Through the electrodes, the researchers delivered mild electrical shocks to participants' feet. First, the researchers established each participant's pain threshold and promised never to deliver shocks equal to or greater than that threshold.
Next, participants were told how strong their next foot shock would be and when it would happen. The advance warning gave them time to anticipate, or dread, the shock.
Meanwhile, the researchers used the brain scans to monitor brain activity in each participant as the experiment unfolded.
Tracing Dread in the Brain
The brain scans showed a spike in activity in the brain's pain matrix -- a network of brain regions that process pain -- before the shocks were delivered.
Knowing that the shock was coming spurred the brain's pain matrix into action, the study shows.
But the dread didn't stop there. Given the chance, dread drove participants' decisions about how much pain they were willing to take, and when.

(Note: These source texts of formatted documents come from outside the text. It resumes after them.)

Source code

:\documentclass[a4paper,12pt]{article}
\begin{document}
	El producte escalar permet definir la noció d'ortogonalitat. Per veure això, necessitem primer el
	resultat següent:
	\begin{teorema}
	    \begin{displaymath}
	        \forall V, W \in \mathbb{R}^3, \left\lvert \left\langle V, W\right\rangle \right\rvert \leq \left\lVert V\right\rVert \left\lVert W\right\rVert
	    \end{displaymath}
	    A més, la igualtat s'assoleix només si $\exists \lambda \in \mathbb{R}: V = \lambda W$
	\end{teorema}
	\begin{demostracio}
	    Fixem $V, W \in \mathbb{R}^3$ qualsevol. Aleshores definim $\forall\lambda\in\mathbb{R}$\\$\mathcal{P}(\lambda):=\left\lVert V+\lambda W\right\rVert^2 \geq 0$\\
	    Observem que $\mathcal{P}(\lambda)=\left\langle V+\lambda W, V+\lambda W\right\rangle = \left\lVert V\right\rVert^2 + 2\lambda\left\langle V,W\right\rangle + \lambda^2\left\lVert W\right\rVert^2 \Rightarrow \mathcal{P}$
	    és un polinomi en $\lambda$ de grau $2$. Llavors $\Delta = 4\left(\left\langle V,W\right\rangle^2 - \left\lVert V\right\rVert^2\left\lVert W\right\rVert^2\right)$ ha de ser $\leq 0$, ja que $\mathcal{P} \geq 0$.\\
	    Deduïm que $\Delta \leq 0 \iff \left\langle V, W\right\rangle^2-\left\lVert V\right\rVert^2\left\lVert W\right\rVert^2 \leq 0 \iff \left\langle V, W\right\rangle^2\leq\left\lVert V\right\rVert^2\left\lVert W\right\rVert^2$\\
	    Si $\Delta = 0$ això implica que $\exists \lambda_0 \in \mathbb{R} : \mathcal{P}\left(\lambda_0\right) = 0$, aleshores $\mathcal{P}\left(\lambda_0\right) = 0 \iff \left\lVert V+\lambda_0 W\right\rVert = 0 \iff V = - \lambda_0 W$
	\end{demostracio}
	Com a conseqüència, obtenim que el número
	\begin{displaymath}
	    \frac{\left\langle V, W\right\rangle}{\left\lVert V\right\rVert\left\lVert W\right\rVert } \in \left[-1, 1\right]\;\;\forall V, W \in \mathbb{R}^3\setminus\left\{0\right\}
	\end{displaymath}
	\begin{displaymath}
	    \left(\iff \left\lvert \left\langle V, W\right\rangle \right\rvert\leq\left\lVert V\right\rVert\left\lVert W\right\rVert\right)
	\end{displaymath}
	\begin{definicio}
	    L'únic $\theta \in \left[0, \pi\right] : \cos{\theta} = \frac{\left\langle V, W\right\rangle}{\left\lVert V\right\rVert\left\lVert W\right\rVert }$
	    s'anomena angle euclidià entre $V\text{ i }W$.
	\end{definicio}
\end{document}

Their decisions may surprise you. If you think participants delayed the shocks as long as possible or always opted for the lowest possible shock, guess again. Dread apparently pushed some people to actually choose more pain in a shorter time, just to get it over with.
Getting It Over With
First, participants could choose to get their next shock on time or sooner than scheduled, without the voltage changing. More than three in four (78%) opted to hurry up their next shock.
Then the researchers gave participants another choice: Get a stronger shock sooner, or a milder shock later.
For instance, participants could choose to wait three seconds to get a shock at 90% of their pain threshold or to wait 27 seconds for a shock at 60% of their pain threshold.
Nine people (28%) chose to get the stronger shock sooner. Berns' team dubbed those people "extreme dreaders." The others, called "mild dreaders," opted to wait longer for the gentler shock.
The extreme dreaders had more activity in a brain region involved in attention, the study shows.
"The key factor seems to be that extreme dreaders devoted more attention toward the part of their body that was about to be shocked," Berns says, in a news release. "This is important because it means that dread is not quite the same as fear or anxiety."